Task instructions:
Lines that include the string "change" are the ones to copy from the entries below.

Stored records:
================================
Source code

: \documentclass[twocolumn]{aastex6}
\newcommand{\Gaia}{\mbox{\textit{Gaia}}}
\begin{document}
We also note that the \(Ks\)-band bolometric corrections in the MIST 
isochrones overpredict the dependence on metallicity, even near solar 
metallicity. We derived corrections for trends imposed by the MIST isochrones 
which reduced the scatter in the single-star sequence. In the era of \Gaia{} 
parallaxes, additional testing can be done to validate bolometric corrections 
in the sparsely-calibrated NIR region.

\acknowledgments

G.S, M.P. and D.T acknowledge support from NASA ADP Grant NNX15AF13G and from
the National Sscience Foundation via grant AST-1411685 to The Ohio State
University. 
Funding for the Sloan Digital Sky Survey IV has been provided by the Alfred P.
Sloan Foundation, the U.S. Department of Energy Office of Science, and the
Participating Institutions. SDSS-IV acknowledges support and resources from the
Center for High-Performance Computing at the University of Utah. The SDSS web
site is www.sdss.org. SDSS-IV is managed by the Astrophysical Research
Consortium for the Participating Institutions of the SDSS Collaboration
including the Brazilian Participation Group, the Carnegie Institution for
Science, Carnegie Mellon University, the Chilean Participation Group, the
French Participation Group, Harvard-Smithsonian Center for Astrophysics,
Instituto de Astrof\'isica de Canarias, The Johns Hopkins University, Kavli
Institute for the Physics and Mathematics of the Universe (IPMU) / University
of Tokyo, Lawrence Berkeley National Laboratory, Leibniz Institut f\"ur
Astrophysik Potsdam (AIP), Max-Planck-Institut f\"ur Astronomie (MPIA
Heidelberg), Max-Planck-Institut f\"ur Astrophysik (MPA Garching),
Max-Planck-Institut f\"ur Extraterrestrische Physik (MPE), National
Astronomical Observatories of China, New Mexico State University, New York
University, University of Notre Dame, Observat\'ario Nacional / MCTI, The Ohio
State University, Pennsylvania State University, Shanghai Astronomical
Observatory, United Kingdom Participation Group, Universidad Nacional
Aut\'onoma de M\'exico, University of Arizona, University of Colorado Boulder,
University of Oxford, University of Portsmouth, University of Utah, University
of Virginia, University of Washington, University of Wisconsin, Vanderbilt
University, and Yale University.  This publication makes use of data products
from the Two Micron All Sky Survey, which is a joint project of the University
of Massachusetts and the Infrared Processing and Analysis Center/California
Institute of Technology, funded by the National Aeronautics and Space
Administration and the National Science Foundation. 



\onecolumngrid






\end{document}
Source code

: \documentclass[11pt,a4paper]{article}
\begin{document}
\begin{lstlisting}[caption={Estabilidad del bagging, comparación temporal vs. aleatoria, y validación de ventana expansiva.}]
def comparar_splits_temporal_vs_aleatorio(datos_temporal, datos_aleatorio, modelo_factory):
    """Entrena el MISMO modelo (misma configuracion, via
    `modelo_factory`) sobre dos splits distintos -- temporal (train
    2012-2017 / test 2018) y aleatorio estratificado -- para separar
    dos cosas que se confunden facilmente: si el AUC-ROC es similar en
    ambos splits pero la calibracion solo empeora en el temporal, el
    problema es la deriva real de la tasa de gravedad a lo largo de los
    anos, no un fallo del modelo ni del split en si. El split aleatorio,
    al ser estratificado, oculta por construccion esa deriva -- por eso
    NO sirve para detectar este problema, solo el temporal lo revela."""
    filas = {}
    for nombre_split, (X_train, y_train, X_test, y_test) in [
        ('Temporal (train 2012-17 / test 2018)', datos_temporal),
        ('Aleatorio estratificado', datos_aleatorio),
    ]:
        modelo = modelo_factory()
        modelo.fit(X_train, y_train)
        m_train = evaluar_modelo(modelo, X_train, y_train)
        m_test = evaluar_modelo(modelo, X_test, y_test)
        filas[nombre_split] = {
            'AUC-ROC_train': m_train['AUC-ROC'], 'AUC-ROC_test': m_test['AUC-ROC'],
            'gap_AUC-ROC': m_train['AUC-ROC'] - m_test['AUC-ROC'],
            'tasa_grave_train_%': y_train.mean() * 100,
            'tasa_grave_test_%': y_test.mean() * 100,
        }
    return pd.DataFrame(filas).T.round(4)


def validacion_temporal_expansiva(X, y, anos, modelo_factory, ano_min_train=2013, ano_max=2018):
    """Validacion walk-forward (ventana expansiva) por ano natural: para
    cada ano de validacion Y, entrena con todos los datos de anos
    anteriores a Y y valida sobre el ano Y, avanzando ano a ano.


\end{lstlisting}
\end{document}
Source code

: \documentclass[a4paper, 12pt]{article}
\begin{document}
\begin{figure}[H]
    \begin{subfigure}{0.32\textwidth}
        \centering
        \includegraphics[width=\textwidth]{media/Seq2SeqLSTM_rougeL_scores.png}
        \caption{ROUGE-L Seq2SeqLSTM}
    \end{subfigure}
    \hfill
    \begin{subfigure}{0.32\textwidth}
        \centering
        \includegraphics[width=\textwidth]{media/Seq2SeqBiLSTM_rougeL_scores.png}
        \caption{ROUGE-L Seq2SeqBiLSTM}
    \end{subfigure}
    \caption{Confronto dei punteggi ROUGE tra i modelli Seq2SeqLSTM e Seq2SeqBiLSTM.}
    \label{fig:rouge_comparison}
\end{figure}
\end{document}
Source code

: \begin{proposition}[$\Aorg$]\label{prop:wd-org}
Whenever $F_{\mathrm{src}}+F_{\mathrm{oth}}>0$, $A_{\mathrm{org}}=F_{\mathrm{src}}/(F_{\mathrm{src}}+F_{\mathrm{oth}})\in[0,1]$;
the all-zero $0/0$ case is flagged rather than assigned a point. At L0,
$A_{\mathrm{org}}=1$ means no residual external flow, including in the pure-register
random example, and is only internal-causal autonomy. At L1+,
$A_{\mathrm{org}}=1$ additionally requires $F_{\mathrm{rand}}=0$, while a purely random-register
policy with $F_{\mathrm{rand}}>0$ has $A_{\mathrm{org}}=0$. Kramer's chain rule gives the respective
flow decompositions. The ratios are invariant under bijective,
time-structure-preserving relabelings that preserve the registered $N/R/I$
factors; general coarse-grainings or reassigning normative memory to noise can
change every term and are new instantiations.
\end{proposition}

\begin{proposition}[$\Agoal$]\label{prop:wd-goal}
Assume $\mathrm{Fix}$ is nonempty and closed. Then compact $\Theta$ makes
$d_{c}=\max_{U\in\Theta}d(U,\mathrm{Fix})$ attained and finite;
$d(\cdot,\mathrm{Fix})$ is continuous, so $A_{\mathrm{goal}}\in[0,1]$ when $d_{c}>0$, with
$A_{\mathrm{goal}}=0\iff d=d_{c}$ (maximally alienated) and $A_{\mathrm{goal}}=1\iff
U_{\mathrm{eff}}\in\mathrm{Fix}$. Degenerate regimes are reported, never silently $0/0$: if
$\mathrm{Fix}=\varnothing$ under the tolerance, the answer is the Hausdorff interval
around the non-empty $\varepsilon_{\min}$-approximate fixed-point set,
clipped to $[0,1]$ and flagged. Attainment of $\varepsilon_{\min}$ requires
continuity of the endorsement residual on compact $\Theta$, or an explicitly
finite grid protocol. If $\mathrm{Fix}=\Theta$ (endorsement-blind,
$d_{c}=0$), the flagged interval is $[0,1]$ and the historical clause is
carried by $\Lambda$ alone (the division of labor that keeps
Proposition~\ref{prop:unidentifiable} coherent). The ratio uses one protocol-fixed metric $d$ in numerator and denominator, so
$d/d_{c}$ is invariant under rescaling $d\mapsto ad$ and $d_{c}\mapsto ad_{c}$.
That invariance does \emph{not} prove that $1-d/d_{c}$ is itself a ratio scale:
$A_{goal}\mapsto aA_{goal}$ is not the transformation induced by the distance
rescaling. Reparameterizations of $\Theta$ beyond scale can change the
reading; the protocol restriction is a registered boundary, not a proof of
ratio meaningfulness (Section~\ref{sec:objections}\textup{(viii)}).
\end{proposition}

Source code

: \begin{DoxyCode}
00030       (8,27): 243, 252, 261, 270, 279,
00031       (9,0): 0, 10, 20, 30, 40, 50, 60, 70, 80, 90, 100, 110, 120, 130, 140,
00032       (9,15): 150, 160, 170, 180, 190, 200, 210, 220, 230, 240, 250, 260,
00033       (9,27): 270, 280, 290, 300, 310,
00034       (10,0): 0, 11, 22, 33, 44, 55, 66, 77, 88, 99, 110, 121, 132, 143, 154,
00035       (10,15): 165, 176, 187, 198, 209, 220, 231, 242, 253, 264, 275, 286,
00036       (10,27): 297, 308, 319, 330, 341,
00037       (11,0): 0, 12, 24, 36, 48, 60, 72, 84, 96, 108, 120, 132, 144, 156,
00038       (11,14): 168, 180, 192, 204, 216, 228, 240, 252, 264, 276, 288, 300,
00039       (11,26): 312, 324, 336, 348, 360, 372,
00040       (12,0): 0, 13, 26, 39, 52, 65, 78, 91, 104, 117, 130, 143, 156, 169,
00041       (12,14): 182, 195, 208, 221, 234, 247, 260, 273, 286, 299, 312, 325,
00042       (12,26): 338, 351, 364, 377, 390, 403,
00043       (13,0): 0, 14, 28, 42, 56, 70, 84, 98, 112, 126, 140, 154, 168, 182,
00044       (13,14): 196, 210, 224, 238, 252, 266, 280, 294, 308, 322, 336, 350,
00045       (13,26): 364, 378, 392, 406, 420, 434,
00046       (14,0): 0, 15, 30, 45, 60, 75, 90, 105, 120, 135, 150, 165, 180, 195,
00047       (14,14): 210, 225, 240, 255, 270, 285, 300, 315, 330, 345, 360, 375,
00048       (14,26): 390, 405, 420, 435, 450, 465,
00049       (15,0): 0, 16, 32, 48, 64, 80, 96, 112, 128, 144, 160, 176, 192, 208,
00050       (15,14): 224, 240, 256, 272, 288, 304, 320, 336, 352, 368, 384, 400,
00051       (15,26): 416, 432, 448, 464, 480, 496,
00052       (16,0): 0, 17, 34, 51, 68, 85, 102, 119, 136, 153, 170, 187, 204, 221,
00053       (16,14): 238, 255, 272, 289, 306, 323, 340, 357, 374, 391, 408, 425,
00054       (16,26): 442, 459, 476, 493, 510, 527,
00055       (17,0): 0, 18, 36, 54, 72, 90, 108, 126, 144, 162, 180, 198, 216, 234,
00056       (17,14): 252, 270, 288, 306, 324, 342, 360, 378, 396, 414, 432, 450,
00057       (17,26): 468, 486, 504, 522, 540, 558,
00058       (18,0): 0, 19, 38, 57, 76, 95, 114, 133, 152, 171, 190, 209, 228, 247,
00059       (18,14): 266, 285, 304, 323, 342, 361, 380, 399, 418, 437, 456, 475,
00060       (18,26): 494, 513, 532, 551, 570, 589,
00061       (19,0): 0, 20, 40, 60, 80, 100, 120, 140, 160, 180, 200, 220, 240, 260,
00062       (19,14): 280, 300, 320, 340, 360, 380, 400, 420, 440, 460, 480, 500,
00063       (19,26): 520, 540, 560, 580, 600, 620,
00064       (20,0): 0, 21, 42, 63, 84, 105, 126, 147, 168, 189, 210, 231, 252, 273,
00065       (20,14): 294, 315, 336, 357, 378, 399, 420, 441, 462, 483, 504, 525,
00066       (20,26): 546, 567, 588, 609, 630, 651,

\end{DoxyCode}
================================
Worked solution:
change every term and are new instantiations.
rescaling. Reparameterizations of $\Theta$ beyond scale can change the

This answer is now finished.